**Task**
Go through the material below and count the lines with the string "There"; the number is the whole answer.

════

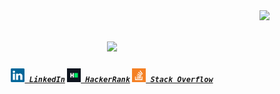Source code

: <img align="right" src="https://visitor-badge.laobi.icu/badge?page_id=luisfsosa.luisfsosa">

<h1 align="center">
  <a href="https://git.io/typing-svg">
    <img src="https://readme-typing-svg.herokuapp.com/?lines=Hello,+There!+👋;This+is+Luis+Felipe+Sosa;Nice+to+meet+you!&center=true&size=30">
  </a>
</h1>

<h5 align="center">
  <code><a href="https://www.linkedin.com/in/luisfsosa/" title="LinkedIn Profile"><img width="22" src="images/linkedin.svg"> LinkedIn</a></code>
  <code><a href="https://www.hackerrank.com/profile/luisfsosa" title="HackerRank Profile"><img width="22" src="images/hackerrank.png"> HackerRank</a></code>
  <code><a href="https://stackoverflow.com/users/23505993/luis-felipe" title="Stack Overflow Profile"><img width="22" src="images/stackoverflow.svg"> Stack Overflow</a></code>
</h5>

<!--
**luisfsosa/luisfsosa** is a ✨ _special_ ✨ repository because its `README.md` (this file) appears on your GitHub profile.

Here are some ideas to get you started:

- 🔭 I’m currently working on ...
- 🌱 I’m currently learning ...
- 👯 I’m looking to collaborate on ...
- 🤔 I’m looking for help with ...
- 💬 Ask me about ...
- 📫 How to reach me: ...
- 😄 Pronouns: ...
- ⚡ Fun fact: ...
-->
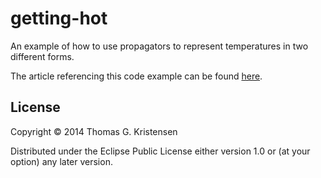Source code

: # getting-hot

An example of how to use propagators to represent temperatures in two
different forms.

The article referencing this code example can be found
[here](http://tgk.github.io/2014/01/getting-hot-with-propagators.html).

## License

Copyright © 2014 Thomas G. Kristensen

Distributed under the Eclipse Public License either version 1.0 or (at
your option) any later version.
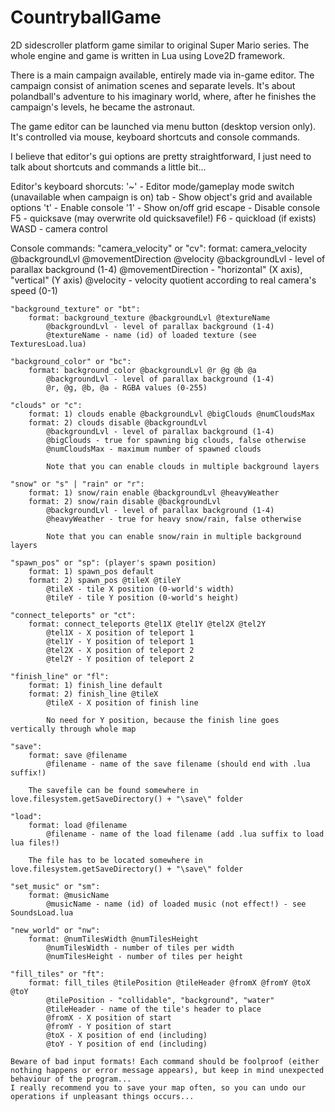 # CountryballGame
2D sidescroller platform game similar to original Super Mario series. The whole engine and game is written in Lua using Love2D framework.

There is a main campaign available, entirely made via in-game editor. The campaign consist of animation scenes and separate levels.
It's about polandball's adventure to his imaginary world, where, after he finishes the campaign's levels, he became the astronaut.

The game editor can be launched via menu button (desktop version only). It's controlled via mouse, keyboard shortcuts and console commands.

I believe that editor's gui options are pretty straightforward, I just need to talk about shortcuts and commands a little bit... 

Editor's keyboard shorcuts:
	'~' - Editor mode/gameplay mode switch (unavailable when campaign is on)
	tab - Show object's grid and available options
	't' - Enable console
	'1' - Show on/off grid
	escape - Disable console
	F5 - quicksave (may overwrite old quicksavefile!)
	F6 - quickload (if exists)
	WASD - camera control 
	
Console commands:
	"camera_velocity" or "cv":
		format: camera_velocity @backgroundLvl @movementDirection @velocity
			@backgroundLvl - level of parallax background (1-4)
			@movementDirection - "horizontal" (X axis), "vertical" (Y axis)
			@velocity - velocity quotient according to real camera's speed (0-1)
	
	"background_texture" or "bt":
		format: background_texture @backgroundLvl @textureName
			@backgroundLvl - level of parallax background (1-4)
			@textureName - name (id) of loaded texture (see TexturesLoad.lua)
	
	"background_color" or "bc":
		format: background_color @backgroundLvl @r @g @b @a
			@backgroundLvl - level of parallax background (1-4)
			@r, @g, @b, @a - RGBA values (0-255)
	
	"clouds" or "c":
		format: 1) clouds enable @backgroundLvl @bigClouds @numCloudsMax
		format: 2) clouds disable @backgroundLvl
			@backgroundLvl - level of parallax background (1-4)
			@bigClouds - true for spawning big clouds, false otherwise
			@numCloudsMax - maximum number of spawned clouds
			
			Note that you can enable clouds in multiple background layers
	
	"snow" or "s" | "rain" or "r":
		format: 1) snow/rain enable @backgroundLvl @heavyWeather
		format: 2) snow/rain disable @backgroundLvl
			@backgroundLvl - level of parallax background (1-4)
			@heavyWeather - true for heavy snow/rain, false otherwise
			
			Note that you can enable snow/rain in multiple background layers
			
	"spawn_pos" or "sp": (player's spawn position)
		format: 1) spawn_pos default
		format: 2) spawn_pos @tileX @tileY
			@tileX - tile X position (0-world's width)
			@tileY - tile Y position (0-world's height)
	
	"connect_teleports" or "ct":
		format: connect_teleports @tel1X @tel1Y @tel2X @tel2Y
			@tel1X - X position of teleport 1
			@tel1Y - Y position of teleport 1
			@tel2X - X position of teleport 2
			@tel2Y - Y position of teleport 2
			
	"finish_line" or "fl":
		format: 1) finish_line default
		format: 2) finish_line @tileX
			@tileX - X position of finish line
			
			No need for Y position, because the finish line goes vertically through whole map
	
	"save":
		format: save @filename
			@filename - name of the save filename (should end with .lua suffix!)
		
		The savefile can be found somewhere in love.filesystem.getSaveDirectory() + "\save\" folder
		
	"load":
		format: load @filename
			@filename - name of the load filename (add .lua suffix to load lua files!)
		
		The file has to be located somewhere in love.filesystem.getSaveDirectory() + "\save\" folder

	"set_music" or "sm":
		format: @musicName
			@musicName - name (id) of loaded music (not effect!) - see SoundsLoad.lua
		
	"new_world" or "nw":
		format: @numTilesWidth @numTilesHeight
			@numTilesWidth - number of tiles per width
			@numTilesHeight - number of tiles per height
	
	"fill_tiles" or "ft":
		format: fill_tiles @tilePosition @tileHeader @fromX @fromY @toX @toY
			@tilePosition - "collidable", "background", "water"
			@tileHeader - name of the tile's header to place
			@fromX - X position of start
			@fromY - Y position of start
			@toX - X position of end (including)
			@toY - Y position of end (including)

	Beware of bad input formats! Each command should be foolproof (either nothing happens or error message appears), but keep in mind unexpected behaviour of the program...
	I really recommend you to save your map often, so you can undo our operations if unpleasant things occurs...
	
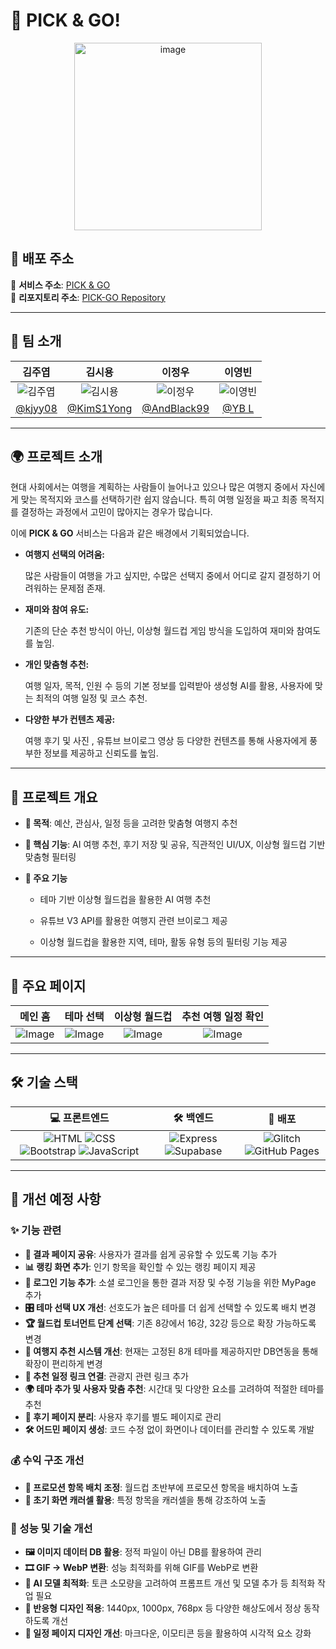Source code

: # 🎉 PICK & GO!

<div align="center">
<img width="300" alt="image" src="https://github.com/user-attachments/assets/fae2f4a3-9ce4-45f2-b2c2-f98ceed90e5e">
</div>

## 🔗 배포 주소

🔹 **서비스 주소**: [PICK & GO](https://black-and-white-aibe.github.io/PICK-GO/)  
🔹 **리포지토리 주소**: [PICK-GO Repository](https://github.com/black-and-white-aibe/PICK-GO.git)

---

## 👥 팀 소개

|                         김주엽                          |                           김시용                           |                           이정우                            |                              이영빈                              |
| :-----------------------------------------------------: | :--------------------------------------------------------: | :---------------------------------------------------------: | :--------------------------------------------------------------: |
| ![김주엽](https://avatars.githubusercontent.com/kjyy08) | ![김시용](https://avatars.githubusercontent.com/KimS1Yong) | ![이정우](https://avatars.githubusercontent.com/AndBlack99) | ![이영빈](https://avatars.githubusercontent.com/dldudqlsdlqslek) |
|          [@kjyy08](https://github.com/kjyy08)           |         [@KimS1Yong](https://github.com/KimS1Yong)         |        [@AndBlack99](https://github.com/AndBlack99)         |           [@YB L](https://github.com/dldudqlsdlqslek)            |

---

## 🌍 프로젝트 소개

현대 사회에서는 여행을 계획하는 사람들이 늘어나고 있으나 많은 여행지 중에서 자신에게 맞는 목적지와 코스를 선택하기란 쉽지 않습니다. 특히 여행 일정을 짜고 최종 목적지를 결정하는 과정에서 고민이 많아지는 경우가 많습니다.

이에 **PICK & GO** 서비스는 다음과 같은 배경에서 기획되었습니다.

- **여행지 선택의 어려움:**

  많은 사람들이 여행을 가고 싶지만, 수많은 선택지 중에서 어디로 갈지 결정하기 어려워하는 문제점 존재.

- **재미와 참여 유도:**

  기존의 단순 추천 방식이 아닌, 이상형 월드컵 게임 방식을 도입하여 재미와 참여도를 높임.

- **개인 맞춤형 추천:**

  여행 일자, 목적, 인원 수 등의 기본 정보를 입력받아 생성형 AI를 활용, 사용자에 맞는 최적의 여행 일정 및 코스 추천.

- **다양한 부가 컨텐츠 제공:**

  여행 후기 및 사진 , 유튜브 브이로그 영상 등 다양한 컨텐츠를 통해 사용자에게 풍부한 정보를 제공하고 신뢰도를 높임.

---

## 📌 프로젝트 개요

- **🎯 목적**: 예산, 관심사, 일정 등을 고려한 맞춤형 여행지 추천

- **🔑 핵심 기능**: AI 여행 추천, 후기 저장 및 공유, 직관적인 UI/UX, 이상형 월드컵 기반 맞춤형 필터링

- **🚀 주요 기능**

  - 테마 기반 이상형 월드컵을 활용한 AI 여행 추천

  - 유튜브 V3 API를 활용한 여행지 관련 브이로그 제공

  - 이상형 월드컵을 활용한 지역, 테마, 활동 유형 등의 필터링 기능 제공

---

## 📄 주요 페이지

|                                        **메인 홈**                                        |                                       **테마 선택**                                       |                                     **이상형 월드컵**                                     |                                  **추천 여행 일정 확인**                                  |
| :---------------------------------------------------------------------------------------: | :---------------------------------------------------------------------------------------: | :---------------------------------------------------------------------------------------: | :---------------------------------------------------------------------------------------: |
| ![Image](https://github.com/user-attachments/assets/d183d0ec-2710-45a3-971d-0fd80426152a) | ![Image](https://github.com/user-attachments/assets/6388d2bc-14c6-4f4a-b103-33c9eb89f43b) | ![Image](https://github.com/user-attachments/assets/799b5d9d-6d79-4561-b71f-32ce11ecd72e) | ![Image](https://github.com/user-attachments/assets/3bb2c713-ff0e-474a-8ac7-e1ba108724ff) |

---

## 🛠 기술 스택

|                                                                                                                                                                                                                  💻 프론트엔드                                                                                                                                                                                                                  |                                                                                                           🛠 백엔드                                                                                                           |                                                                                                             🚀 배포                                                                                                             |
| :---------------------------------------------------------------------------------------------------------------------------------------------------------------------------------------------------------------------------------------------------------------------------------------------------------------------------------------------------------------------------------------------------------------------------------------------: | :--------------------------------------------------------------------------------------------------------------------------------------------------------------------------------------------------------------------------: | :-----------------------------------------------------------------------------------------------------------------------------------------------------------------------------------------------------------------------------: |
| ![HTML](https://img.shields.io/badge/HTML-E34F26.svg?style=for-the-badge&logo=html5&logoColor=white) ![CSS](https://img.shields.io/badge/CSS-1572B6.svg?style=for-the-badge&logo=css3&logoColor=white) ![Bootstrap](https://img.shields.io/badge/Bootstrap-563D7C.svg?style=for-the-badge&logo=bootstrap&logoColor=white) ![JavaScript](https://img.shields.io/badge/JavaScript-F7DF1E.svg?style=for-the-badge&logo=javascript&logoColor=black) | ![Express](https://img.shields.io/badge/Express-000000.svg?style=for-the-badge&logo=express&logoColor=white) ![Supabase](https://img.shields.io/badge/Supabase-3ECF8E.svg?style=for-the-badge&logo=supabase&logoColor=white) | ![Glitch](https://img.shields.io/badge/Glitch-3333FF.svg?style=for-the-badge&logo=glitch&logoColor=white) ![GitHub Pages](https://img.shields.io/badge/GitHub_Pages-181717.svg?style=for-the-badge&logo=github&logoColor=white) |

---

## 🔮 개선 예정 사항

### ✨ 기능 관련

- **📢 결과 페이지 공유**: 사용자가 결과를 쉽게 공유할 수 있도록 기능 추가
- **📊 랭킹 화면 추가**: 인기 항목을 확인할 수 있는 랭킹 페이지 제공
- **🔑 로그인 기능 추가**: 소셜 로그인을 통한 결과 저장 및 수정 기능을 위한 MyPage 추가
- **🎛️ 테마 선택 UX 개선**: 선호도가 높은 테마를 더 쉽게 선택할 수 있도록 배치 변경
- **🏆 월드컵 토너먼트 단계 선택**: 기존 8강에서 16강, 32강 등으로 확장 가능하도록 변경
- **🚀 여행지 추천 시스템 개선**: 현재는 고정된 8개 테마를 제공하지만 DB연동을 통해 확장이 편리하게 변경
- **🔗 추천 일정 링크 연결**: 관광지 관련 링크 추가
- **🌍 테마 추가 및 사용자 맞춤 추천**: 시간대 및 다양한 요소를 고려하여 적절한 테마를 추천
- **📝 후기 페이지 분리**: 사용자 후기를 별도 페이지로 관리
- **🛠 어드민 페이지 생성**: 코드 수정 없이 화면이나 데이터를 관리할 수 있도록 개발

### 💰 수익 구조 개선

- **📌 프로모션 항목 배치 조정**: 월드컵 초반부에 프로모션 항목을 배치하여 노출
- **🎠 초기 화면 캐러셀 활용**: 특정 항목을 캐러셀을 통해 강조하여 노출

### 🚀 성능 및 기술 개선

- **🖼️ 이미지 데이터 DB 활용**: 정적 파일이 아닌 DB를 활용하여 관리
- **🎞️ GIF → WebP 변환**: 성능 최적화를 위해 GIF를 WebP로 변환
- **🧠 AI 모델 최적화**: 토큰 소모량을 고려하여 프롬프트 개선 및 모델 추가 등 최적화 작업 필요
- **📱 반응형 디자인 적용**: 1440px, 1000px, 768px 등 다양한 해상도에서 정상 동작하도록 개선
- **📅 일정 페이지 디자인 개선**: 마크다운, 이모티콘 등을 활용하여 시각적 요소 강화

════

**Output of the exercise**
2